Speaker 4:Think about this for a second. I could ask, meg, we talked about what we talked in text earlier and I asked a question. We're talking about love and hate. So here's the thing we know that God loves individuals. The scripture tells us that God loves individuals. The scripture tells us that God hates individuals. People can get all in an uproar. How can God hate? If God is God, he can't hate. How do you know what love is then? How do you know what love is? How can you be sure you understand God's love If you're saying that hate is something abstract when it's not so? Here's my point. Let's talk about, let's look at for just a brief second. Then I'm going to call on Angie and then Banana.

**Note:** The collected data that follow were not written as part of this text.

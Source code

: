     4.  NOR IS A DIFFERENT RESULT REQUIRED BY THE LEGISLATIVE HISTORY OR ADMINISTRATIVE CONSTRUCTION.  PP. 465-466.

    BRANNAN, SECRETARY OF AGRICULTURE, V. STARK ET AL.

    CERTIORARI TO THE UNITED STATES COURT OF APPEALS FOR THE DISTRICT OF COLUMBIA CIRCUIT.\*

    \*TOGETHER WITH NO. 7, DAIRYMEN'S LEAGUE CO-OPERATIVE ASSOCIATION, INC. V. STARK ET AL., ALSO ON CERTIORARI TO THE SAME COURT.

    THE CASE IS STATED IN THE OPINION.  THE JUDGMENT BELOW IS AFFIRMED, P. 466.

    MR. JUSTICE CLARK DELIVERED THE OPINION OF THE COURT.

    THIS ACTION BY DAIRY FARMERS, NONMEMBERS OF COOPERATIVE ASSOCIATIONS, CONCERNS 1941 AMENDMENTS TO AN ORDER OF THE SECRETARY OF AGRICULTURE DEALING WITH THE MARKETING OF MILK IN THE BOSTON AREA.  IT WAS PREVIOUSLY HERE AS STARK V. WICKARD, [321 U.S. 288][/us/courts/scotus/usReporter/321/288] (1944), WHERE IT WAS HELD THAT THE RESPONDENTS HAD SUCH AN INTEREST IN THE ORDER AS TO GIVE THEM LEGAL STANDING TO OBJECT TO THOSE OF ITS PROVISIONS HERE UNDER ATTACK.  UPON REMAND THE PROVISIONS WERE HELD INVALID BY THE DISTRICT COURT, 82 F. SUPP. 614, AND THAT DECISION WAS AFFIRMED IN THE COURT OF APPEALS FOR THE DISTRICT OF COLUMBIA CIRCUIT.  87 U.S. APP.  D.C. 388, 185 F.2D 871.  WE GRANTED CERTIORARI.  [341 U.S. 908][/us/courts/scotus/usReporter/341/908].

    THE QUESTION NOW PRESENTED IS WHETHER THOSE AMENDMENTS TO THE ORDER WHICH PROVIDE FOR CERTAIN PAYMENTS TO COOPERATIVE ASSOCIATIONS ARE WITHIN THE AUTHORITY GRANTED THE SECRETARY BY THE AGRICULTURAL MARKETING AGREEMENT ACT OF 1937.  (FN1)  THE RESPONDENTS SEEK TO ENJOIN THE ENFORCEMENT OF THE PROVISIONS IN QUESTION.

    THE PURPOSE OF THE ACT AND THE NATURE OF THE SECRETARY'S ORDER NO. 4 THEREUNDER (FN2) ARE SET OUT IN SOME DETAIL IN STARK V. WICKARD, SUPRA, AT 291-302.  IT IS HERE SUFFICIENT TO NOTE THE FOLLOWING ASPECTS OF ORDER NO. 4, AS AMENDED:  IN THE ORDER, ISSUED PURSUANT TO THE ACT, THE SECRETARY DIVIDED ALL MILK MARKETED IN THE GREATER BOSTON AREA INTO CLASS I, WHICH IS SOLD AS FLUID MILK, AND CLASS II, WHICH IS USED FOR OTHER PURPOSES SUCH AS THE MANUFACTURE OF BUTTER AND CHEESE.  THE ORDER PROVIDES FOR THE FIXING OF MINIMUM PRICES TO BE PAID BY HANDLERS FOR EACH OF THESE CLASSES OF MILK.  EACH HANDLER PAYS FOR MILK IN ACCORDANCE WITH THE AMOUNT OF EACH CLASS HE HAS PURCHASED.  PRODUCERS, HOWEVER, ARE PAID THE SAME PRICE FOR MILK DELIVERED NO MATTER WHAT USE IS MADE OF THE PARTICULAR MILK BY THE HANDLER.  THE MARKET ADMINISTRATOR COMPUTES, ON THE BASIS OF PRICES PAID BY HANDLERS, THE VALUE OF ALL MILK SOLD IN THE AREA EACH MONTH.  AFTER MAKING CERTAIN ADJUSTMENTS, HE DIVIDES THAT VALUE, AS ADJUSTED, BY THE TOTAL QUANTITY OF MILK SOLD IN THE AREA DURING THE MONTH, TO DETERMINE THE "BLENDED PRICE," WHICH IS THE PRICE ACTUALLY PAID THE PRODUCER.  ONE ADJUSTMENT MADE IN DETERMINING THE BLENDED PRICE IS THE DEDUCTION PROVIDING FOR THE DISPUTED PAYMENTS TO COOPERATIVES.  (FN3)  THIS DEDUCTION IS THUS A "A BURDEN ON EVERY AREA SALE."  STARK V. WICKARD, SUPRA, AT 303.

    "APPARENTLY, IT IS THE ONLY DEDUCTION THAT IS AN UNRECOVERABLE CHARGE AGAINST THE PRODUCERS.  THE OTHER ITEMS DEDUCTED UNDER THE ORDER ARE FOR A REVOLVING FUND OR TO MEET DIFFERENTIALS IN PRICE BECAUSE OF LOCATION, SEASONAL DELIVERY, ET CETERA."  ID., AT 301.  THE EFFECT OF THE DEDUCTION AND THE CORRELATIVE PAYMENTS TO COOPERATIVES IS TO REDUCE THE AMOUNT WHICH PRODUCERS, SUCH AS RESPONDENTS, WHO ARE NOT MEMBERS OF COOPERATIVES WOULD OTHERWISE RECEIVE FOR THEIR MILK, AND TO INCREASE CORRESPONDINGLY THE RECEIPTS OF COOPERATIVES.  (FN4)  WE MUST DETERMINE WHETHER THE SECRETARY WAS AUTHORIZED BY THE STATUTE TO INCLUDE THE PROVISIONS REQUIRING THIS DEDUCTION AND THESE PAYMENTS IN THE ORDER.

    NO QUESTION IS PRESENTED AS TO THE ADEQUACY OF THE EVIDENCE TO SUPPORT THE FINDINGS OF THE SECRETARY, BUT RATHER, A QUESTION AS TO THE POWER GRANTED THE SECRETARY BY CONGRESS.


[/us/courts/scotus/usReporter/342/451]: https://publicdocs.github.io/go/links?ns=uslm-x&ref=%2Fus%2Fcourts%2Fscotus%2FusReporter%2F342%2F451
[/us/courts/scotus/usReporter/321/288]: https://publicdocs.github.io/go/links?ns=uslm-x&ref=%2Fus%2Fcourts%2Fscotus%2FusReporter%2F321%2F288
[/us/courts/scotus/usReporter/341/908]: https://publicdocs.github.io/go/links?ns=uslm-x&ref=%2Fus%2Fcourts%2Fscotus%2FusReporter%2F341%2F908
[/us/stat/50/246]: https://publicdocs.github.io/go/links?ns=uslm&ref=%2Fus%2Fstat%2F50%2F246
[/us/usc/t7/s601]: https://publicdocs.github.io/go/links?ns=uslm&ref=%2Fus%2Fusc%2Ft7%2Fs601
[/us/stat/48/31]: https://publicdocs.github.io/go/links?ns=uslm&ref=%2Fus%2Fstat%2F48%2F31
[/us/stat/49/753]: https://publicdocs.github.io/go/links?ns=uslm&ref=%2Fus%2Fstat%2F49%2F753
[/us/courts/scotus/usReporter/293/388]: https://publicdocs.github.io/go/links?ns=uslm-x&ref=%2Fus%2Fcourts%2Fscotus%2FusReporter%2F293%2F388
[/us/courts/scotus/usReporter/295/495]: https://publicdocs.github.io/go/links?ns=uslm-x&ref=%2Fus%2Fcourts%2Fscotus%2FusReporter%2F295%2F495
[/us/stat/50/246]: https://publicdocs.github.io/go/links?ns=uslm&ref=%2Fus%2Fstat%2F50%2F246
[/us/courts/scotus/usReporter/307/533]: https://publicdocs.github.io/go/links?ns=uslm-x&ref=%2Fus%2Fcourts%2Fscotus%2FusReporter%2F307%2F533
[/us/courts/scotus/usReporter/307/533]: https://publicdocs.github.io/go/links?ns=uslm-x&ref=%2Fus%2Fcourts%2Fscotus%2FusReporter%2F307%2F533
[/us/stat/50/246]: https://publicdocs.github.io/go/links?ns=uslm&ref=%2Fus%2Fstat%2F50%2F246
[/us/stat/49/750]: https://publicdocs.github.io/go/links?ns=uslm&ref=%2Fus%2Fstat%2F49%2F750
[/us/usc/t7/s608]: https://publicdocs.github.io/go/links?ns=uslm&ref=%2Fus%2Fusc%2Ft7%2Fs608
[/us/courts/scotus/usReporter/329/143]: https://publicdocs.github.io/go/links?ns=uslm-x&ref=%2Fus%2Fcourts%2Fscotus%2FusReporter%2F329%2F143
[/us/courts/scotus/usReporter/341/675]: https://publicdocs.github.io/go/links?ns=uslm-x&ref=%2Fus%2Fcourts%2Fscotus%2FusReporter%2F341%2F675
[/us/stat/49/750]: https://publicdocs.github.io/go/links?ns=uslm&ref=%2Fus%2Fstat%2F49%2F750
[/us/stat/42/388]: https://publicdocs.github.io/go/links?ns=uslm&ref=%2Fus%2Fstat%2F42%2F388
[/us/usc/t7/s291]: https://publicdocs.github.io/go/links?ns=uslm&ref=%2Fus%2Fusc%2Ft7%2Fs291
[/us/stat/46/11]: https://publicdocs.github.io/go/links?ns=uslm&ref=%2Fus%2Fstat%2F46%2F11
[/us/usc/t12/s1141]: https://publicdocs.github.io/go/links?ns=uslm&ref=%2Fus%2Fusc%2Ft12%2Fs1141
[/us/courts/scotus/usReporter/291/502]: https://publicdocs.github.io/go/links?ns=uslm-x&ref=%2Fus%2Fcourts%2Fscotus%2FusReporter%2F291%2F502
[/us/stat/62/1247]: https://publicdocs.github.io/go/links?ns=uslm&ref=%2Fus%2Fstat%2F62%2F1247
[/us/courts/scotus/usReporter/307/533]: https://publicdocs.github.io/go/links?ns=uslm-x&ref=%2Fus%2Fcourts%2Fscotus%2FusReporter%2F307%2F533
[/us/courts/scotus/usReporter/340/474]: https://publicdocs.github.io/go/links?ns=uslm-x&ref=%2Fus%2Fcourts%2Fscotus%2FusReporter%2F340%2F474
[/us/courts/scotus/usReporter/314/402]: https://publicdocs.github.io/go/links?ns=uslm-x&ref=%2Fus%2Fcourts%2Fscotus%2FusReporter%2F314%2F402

Speaker 4:If God can't change and we know that because that's essential to his nature that he cannot change, he can't lie, god can't change. With him there is no variableness or shadow of turning at all. So now, this is why, in Matthew 7, christ can say at judgment day depart from me, you, workers of iniquity. I never knew you. He said I never. He didn't say I knew you and then didn't, which would be kind of absurd, but he says he never knew. In other words, his connection to those who he never knew is what it was at the day of judgment, and that's what it was from the day of birth. They were those who he never knew, ever.
Speaker 4:Look at it another way. If God can't change, if you say he loves every single person that has ever been born, and you ignore the parts where he talks about those who he hates. And why, then you have to ask yourself the question does God send anyone to hell whom he loves? That doesn't make sense, because Hebrews tells us that the Lord chastens those whom he loves. So chastening, what does chastening do? Chastening corrects, corrects. Chastening of God puts the person he loves on the right footing, on the right path, brings them to the right end. Can this be said about those that end up in hell? Are we saying that God chastened?